RESTLESSNESS AND AGITATION
Restlessness and agitation are common in people with dementia. Cohen M et al(1986) attempted to define restlessness and agitation as “ inappropriate verbal, vocal or motor activity associated by 29 behaviours including general reslessness, constant attention seeking, complaining, negativism, pacing and screaming.
In my nursing placement I experienced a case of vascular dementia. The name of patient, the name of the ward and hospital should remain unmentioned in the essay in order to maintain confidentiality. Mr Hastie (not real name) an 80 years old man attracted my attention with his sudden periodic out bursts of anger and restlessness. At the time of these outbursts he used to pace round the ward, shouting abusive language at anyone who stood in his way, whether it was a member of staff or other patients. During these periodic outbursts he used to become very aggressive, show his fist to staff trying to stop him, try to lift any furniture around, i.e. TV, Piano, and Chairs. I was very curious as to why he behaved in the way he did. I observed him for a couple of days. I also read his case note, talked with his carers, which helped me to understand more about his physical and mental state. I found out that he had these sudden outbursts of anger and restlessness, when he was not busy and active. I also found out that his two daughters whom he loved very much could calm him down very easily, while the staffs at the home had never managed to do so. By reading his past history, I found out that as a young person, he had a very active and busy life as a bar staff, and a cab driver. During his outbursts he seemed to be living in his past, thinking he was a bar staff and doing his job staking all the furniture before the closure of the bar. He seemed to get very angry when he felt he was ignored or interfered with.
Knowing all these things helped me decide my role better. He used to become very agitated when the ward was more busy, as the staffs in the ward have less time to spend with him and thus he feel ignored. Because I was a supernumerary staff I had much more time to spend with the patient than other nurses and carers in the ward. I tried to calm him down by talking to him calmly, asking him questions in the topics which he liked to talk about, i.e. about his daughters, his previous job as a etc. When he started stacking furniture, I used validation therapy( Day 1997) to intervene. I found a way to calm him down by saying it wasn’t time for closure of the bar yet, and there would be more customers coming. He would stop stacking saying “is it!” Feil (1992) emphesized the importance of validation therapy as an intervention technique “to respect the world and feelings of the person with dementia and to validate these feelings by focussing upon that person’s experiences of here and now”. It was at this moment I talked to him about his daughters and work as a cab driver, asking him about tourists attraction places in London etc.

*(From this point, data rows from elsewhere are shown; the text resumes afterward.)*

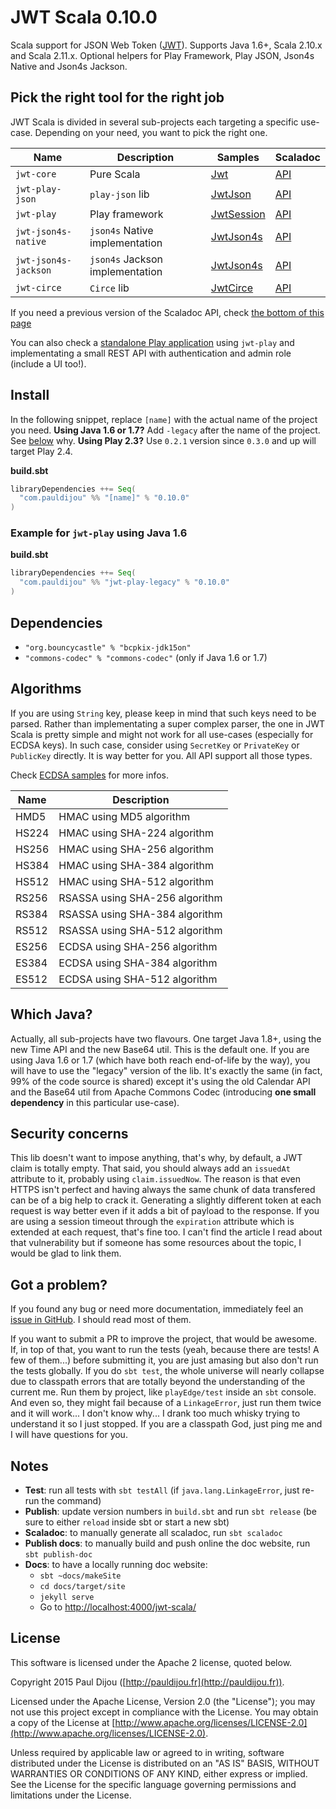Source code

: # JWT Scala 0.10.0

Scala support for JSON Web Token ([JWT](http://tools.ietf.org/html/draft-ietf-oauth-json-web-token)). Supports Java 1.6+, Scala 2.10.x and Scala 2.11.x. Optional helpers for Play Framework, Play JSON, Json4s Native and Json4s Jackson.

## Pick the right tool for the right job

JWT Scala is divided in several sub-projects each targeting a specific use-case. Depending on your need, you want to pick the right one.

| Name | Description | Samples | Scaladoc |
|------|-------------|---------|----------|
|`jwt-core`|Pure Scala|[Jwt](https://pauldijou.github.io/jwt-scala/samples/jwt-core)|[API](https://pauldijou.github.io/jwt-scala/api/latest/jwt-core)|
|`jwt-play-json`|`play-json` lib|[JwtJson](https://pauldijou.github.io/jwt-scala/samples/jwt-play-json)|[API](https://pauldijou.github.io/jwt-scala/api/latest/jwt-play-json)|
|`jwt-play`|Play framework|[JwtSession](https://pauldijou.github.io/jwt-scala/samples/jwt-play)|[API](https://pauldijou.github.io/jwt-scala/api/latest/jwt-play)|
|`jwt-json4s-native`|`json4s` Native implementation|[JwtJson4s](https://pauldijou.github.io/jwt-scala/samples/jwt-json4s)|[API](https://pauldijou.github.io/jwt-scala/api/latest/jwt-json4s)|
|`jwt-json4s-jackson`|`json4s` Jackson implementation|[JwtJson4s](https://pauldijou.github.io/jwt-scala/samples/jwt-json4s)|[API](https://pauldijou.github.io/jwt-scala/api/latest/jwt-json4s)|
|`jwt-circe`|`Circe` lib|[JwtCirce](https://pauldijou.github.io/jwt-scala/samples/jwt-circe)|[API](https://pauldijou.github.io/jwt-scala/api/latest/jwt-circe)|

If you need a previous version of the Scaladoc API, check [the bottom of this page](https://pauldijou.github.io/jwt-scala/api/#old-apis)

You can also check a [standalone Play application](https://github.com/pauldijou/jwt-scala/tree/master/examples/play-angular-standalone) using `jwt-play` and implementating a small REST API with authentication and admin role (include a UI too!).

## Install

In the following snippet, replace `[name]` with the actual name of the project you need. **Using Java 1.6 or 1.7?** Add `-legacy` after the name of the project. See [below](#which-java) why. **Using Play 2.3?** Use `0.2.1` version since `0.3.0` and up will target Play 2.4.

**build.sbt**

```scala
libraryDependencies ++= Seq(
  "com.pauldijou" %% "[name]" % "0.10.0"
)
```

### Example for `jwt-play` using Java 1.6

**build.sbt**

```scala
libraryDependencies ++= Seq(
  "com.pauldijou" %% "jwt-play-legacy" % "0.10.0"
)
```

## Dependencies

- `"org.bouncycastle" % "bcpkix-jdk15on"`
- `"commons-codec" % "commons-codec"` (only if Java 1.6 or 1.7)

## Algorithms

If you are using `String` key, please keep in mind that such keys need to be parsed. Rather than implementating a super complex parser, the one in JWT Scala is pretty simple and might not work for all use-cases (especially for ECDSA keys). In such case, consider using `SecretKey` or `PrivateKey` or `PublicKey` directly. It is way better for you. All API support all those types.

Check [ECDSA samples](https://pauldijou.github.io/jwt-scala/samples/jwt-ecdsa) for more infos.

|Name|Description|
|----|-----------|
|HMD5|HMAC using MD5 algorithm|
|HS224|HMAC using SHA-224 algorithm|
|HS256|HMAC using SHA-256 algorithm|
|HS384|HMAC using SHA-384 algorithm|
|HS512|HMAC using SHA-512 algorithm|
|RS256|RSASSA using SHA-256 algorithm|
|RS384|RSASSA using SHA-384 algorithm|
|RS512|RSASSA using SHA-512 algorithm|
|ES256|ECDSA using SHA-256 algorithm|
|ES384|ECDSA using SHA-384 algorithm|
|ES512|ECDSA using SHA-512 algorithm|

## <a name="which-java"></a>Which Java?

Actually, all sub-projects have two flavours. One target Java 1.8+, using the new Time API and the new Base64 util. This is the default one. If you are using Java 1.6 or 1.7 (which have both reach end-of-life by the way), you will have to use the "legacy" version of the lib. It's exactly the same (in fact, 99% of the code source is shared) except it's using the old Calendar API and the Base64 util from Apache Commons Codec (introducing **one small dependency** in this particular use-case).

## Security concerns

This lib doesn't want to impose anything, that's why, by default, a JWT claim is totally empty. That said, you should always add an `issuedAt` attribute to it, probably using `claim.issuedNow`. The reason is that even HTTPS isn't perfect and having always the same chunk of data transfered can be of a big help to crack it. Generating a slightly different token at each request is way better even if it adds a bit of payload to the response. If you are using a session timeout through the `expiration` attribute which is extended at each request, that's fine too. I can't find the article I read about that vulnerability but if someone has some resources about the topic, I would be glad to link them.

## Got a problem?

If you found any bug or need more documentation, immediately feel an [issue in GitHub](https://github.com/pauldijou/jwt-scala/issues). I should read most of them.

If you want to submit a PR to improve the project, that would be awesome. If, in top of that, you want to run the tests (yeah, because there are tests! A few of them...) before submitting it, you are just amasing but also don't run the tests globally. If you do `sbt test`, the whole universe will nearly collapse due to classpath errors that are totally beyond the understanding of the current me. Run them by project, like `playEdge/test` inside an `sbt` console. And even so, they might fail because of a `LinkageError`, just run them twice and it will work... I don't know why... I drank too much whisky trying to understand it so I just stopped. If you are a classpath God, just ping me and I will have questions for you.

## Notes

- **Test**: run all tests with `sbt testAll` (if `java.lang.LinkageError`, just re-run the command)
- **Publish**: update version numbers in `build.sbt` and run `sbt release` (be sure to either `reload` inside sbt or start a new sbt)
- **Scaladoc**: to manually generate all scaladoc, run `sbt scaladoc`
- **Publish docs**: to manually build and push online the doc website, run `sbt publish-doc`
- **Docs**: to have a locally running doc website:
  - `sbt ~docs/makeSite`
  - `cd docs/target/site`
  - `jekyll serve`
  - Go to [http://localhost:4000/jwt-scala/](http://localhost:4000/jwt-scala/)

## License

This software is licensed under the Apache 2 license, quoted below.

Copyright 2015 Paul Dijou ([http://pauldijou.fr](http://pauldijou.fr)).

Licensed under the Apache License, Version 2.0 (the "License"); you may not use this project except in compliance with the License. You may obtain a copy of the License at [http://www.apache.org/licenses/LICENSE-2.0](http://www.apache.org/licenses/LICENSE-2.0).

Unless required by applicable law or agreed to in writing, software distributed under the License is distributed on an "AS IS" BASIS, WITHOUT WARRANTIES OR CONDITIONS OF ANY KIND, either express or implied. See the License for the specific language governing permissions and limitations under the License.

He shocked me by his knowledge about all these places and he remembered every single of them. Diversion is an effective form of management of agitation ( Jacques A 1992).The people with dementia have a poor concentration span and may forget distress quite soon. Sometimes to change the subject, to divert the persons attention onto some other activity or conversation away from what is distressing them (Jones 1992). Mr Hastie felt lonely and ignored. He did not want to be left out. He felt very angry at the fact that he could not do his normal everyday job which he carried out at past. In this case the patient had always had a busy life and wanted to be active and busy. He did not want to accept the fact that he had no job now, and nothing to do. He seemed to be living in his past, and seemed to think he was at work (as a bar staff) in the home.